La flaca, entonces, se puso de pie y pronunció el siguiente discurso que sólo sirvió para empeorar las cosas:
—Señores y señoras de esta familia: a mí sólo me queda agradecer la acogida tan buena que he tenido entre ustedes. Es cierto que de vez en cuando he producido algunos sinsabores a las esposas que se sienten traicionadas, pero no es menos verdad que he contribuido a su felicidad. ¿Alguna de ustedes ha perdido a su marido por mi causa? No. ¿Alguna de ustedes ha abandonado al marido por mi causa? Tampoco. O sea que yo, en definitiva, he sido la salvadora de sus matrimonios un poquitín gastados y aburridos. En cuanto a ti, Eustaquio querido, ya te expliqué que yo tengo vocación de amante y nunca, nunca en toda mi vida voy a volver a casarme... Muchas gracias a todos.
Otro silencio. Mi abuela tomó la palabra:
—Creo que ser mujer en el siglo XXI es un poco mejor que en el siglo XX, mucho mejor que en el siglo XIX y bastante peor que en el siglo XXII. Creo que ser hombre en el siglo XXI sigue siendo algo cómodo; haber sido hombre en el siglo XX fue menos engorroso y ser hombre en el siglo XXII será atroz.
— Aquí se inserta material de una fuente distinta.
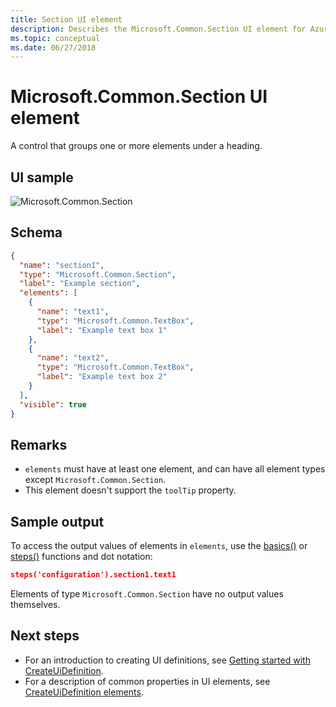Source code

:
 ```yaml
---
title: Section UI element
description: Describes the Microsoft.Common.Section UI element for Azure portal. Use to group elements in the portal for deploying managed applications.
ms.topic: conceptual
ms.date: 06/27/2018
---
```


# Microsoft.Common.Section UI element

A control that groups one or more elements under a heading.

## UI sample

![Microsoft.Common.Section](./media/managed-application-elements/microsoft-common-section.png)

## Schema

```json
{
  "name": "section1",
  "type": "Microsoft.Common.Section",
  "label": "Example section",
  "elements": [
    {
      "name": "text1",
      "type": "Microsoft.Common.TextBox",
      "label": "Example text box 1"
    },
    {
      "name": "text2",
      "type": "Microsoft.Common.TextBox",
      "label": "Example text box 2"
    }
  ],
  "visible": true
}
```

## Remarks

- `elements` must have at least one element, and can have all element types except `Microsoft.Common.Section`.
- This element doesn't support the `toolTip` property.

## Sample output
To access the output values of elements in `elements`, use the [basics()](create-ui-definition-referencing-functions.md#basics) or [steps()](create-ui-definition-referencing-functions.md#steps) functions and dot notation:

```json
steps('configuration').section1.text1
```

Elements of type `Microsoft.Common.Section` have no output values themselves.

## Next steps

* For an introduction to creating UI definitions, see [Getting started with CreateUiDefinition](create-uidefinition-overview.md).
* For a description of common properties in UI elements, see [CreateUiDefinition elements](create-uidefinition-elements.md).
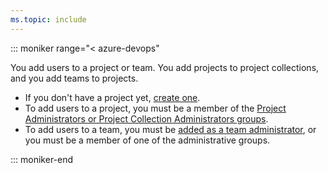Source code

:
 ```yaml
---
ms.topic: include
---
```


::: moniker range="< azure-devops"  

You add users to a project or team. You add projects to project collections, and you add teams to projects. 

* If you don't have a project yet, [create one](../organizations/projects/create-project.md). 
* To add users to a project, you must be a member of the [Project Administrators or Project Collection Administrators groups](../organizations/security/set-project-collection-level-permissions.md).   
* To add users to a team, you must be [added as a team administrator](../organizations/settings/add-team-administrator.md), or you must be a member of one of the administrative groups.  

::: moniker-end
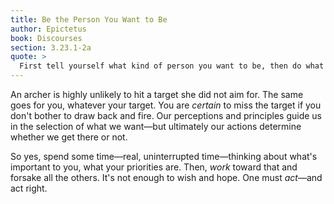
 ```yaml
---
title: Be the Person You Want to Be
author: Epictetus
book: Discourses
section: 3.23.1-2a
quote: >
  First tell yourself what kind of person you want to be, then do what you have to do. For in nearly every pursuit we see this to be the case. Those in athletic pursuit first choose the sport they want, and then do that work.
---
```


An archer is highly unlikely to hit a target she did not aim for. The same goes for you, whatever your target. You are _certain_ to miss the target if you don't bother to draw back and fire. Our perceptions and principles guide us in the selection of what we want—but ultimately our actions determine whether we get there or not.

So yes, spend some time—real, uninterrupted time—thinking about what's important to you, what your priorities are. Then, _work_ toward that and forsake all the others. It's not enough to wish and hope. One must _act_—and act right.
El matrimonio no es la tumba del amor, pero tampoco es la panacea universal. En todo caso, estoy muy contenta con lo que veo...
—¿A qué se refiere, mamá? —preguntaron mis 20 tías al unísono.
—A que esta niñita —eso lo dijo mirándome fijo a los ojos— tiene tema para muchos años en la revista.
La Domi sugirió hacer un brindis por esta sección y fue lo que hicimos.
—¡Salud!
A las cuatro de la madrugada mis invitados partieron rumbo a sus vidas... y yo rumbo a mi computadora.